On Deficits and Spending

This article came up on FaceBook this morning.

I liked the article, but found it takes too many liberal ideas and presents them as fact without supporting them. Perhaps this is just a function of its length. But, the central point of the US being wrapped up in a deficit debate, is worthy of more consideration.

Ponder this: All through the Great Depression (which was most of the 1930s) the big debate in Washington was about deficit spending. Unlike today’s debate, they were all twisted up about ANY deficit spending, as in spending one dime over a balanced budget. The idea just flat out scared them. To let a budget go over what was allocated was madness to them, exactly like we talk about the “massive government debt” and “passing on our debt to our grandchildren”.

This fear of a non-ballanced budget (which we now know does not destroy a country) was so pervasive that it kept all social programs, especially the New Deal programs on a short leash. Too short, in fact. It also kept on defense department stunted at a time when it was critical to expand it.

Just like today, the two major sides were a Democratic party President (and congress) trying to spend our way out of economic gloom, and a Republican opposition resisting any effort to spend over the balance point.

When Pearl Harbor came, it did the one thing that neither party could do; it united the country.
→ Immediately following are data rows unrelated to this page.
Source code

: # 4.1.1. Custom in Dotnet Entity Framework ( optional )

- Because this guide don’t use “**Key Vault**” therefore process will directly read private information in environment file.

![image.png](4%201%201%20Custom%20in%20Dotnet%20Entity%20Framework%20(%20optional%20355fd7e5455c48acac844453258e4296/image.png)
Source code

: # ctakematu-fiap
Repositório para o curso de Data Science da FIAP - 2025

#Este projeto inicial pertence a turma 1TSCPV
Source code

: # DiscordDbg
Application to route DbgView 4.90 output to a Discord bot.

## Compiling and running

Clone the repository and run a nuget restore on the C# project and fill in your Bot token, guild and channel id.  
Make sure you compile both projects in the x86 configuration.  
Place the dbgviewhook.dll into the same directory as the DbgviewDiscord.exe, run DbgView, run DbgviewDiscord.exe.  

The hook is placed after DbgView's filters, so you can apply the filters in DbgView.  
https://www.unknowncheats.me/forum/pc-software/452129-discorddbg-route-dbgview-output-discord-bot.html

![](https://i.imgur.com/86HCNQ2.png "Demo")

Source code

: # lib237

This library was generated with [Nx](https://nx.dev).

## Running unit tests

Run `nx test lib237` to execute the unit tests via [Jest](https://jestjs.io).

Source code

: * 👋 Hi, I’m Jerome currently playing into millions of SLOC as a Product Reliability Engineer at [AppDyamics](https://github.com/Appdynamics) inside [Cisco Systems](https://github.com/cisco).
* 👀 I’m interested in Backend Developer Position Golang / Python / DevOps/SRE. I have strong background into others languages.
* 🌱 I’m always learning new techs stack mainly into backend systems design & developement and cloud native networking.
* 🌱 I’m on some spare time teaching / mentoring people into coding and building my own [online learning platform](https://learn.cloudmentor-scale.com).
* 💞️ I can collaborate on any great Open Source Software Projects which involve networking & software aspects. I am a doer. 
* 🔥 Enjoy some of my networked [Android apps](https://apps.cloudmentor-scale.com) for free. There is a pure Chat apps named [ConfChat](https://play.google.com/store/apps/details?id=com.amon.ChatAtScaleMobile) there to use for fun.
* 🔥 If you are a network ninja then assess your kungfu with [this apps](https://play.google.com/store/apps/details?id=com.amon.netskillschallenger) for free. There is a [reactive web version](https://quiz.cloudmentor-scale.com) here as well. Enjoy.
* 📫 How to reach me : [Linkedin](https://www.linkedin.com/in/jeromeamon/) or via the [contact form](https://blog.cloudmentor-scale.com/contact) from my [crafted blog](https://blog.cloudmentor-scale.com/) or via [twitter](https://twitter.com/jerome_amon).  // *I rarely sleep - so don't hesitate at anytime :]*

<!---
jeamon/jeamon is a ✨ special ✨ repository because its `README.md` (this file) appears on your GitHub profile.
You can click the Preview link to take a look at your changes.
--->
And in that unity we gave up the smaller fear of running with an unbalanced budget, for the greater fear of being overrun by fascism or Japanese militarism. In essence, the conservative fears of the dangers of an unbalanced budget suddenly had no traction. Our government started spending like drunken sailor. At one point we actually spent more, in terms of percent of the GDP, then we do today. Overnight we went from zero to 100. We also raised taxes like you would not believe, especially on the rich, and even rationed a huge number of materials (a move pretty much every economist will tell you will slow down the economy).

And the end result? One of the largest and longest growth spurts in our nation’s history. The wonderful economic bubble of the 50s and 60s was based on the spending of the early 1940s.

If there is something I would want to pass on to my grandchildren, it would be something like that. And yes, it came about from “out of control” government spending.